Retyping the records exactly is the whole task.

Stored records
___

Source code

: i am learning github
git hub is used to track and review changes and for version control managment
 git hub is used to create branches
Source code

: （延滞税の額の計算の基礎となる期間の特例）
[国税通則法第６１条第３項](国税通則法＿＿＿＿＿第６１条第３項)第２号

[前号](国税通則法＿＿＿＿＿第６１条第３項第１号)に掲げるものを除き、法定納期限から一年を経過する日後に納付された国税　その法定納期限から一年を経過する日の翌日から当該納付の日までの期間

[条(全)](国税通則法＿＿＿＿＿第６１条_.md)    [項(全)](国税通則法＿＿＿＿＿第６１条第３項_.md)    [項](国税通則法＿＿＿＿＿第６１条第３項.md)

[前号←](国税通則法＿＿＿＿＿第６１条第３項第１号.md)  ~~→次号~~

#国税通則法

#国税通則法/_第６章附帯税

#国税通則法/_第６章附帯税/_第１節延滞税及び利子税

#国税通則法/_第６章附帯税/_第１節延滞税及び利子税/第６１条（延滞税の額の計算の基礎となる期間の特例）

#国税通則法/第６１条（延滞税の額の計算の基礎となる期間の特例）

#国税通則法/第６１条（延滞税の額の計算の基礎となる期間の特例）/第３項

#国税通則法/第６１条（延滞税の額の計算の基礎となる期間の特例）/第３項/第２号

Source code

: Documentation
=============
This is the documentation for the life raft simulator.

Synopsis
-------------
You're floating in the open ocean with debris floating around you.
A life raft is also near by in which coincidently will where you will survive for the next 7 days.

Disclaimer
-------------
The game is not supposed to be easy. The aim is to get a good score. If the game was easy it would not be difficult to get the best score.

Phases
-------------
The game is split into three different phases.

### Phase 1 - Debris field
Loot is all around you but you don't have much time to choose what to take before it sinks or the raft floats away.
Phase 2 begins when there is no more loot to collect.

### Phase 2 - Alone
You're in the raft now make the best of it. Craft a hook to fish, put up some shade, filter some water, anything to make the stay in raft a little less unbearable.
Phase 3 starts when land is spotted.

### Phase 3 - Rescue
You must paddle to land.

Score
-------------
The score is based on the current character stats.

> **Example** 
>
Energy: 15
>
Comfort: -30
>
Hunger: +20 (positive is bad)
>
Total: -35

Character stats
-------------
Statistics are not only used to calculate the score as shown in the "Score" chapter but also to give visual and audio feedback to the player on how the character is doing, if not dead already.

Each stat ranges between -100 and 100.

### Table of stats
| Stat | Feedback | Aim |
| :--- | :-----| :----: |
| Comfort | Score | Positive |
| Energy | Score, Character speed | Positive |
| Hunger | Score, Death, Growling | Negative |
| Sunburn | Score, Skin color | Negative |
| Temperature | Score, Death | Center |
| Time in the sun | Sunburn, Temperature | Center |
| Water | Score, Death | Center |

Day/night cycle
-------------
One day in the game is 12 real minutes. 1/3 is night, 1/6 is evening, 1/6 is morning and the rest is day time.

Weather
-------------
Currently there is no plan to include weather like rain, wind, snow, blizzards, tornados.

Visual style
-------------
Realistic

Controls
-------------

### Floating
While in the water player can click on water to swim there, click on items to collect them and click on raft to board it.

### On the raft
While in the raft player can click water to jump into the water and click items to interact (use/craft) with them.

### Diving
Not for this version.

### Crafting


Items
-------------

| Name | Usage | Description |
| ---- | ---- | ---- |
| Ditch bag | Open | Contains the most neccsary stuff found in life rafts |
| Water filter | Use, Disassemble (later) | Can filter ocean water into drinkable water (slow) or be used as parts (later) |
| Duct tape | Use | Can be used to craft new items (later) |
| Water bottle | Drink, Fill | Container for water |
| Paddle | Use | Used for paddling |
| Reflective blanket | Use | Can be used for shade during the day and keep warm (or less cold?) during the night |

___

**Solved exercise**
Source code

: i am learning github
git hub is used to track and review changes and for version control managment
 git hub is used to create branches
Source code

: （延滞税の額の計算の基礎となる期間の特例）
[国税通則法第６１条第３項](国税通則法＿＿＿＿＿第６１条第３項)第２号

[前号](国税通則法＿＿＿＿＿第６１条第３項第１号)に掲げるものを除き、法定納期限から一年を経過する日後に納付された国税　その法定納期限から一年を経過する日の翌日から当該納付の日までの期間

[条(全)](国税通則法＿＿＿＿＿第６１条_.md)    [項(全)](国税通則法＿＿＿＿＿第６１条第３項_.md)    [項](国税通則法＿＿＿＿＿第６１条第３項.md)

[前号←](国税通則法＿＿＿＿＿第６１条第３項第１号.md)  ~~→次号~~

#国税通則法

#国税通則法/_第６章附帯税

#国税通則法/_第６章附帯税/_第１節延滞税及び利子税

#国税通則法/_第６章附帯税/_第１節延滞税及び利子税/第６１条（延滞税の額の計算の基礎となる期間の特例）

#国税通則法/第６１条（延滞税の額の計算の基礎となる期間の特例）

#国税通則法/第６１条（延滞税の額の計算の基礎となる期間の特例）/第３項

#国税通則法/第６１条（延滞税の額の計算の基礎となる期間の特例）/第３項/第２号

Source code

: Documentation
=============
This is the documentation for the life raft simulator.

Synopsis
-------------
You're floating in the open ocean with debris floating around you.
A life raft is also near by in which coincidently will where you will survive for the next 7 days.

Disclaimer
-------------
The game is not supposed to be easy. The aim is to get a good score. If the game was easy it would not be difficult to get the best score.

Phases
-------------
The game is split into three different phases.

### Phase 1 - Debris field
Loot is all around you but you don't have much time to choose what to take before it sinks or the raft floats away.
Phase 2 begins when there is no more loot to collect.

### Phase 2 - Alone
You're in the raft now make the best of it. Craft a hook to fish, put up some shade, filter some water, anything to make the stay in raft a little less unbearable.
Phase 3 starts when land is spotted.

### Phase 3 - Rescue
You must paddle to land.

Score
-------------
The score is based on the current character stats.

> **Example** 
>
Energy: 15
>
Comfort: -30
>
Hunger: +20 (positive is bad)
>
Total: -35

Character stats
-------------
Statistics are not only used to calculate the score as shown in the "Score" chapter but also to give visual and audio feedback to the player on how the character is doing, if not dead already.

Each stat ranges between -100 and 100.

### Table of stats
| Stat | Feedback | Aim |
| :--- | :-----| :----: |
| Comfort | Score | Positive |
| Energy | Score, Character speed | Positive |
| Hunger | Score, Death, Growling | Negative |
| Sunburn | Score, Skin color | Negative |
| Temperature | Score, Death | Center |
| Time in the sun | Sunburn, Temperature | Center |
| Water | Score, Death | Center |

Day/night cycle
-------------
One day in the game is 12 real minutes. 1/3 is night, 1/6 is evening, 1/6 is morning and the rest is day time.

Weather
-------------
Currently there is no plan to include weather like rain, wind, snow, blizzards, tornados.

Visual style
-------------
Realistic

Controls
-------------

### Floating
While in the water player can click on water to swim there, click on items to collect them and click on raft to board it.

### On the raft
While in the raft player can click water to jump into the water and click items to interact (use/craft) with them.

### Diving
Not for this version.

### Crafting


Items
-------------

| Name | Usage | Description |
| ---- | ---- | ---- |
| Ditch bag | Open | Contains the most neccsary stuff found in life rafts |
| Water filter | Use, Disassemble (later) | Can filter ocean water into drinkable water (slow) or be used as parts (later) |
| Duct tape | Use | Can be used to craft new items (later) |
| Water bottle | Drink, Fill | Container for water |
| Paddle | Use | Used for paddling |
| Reflective blanket | Use | Can be used for shade during the day and keep warm (or less cold?) during the night |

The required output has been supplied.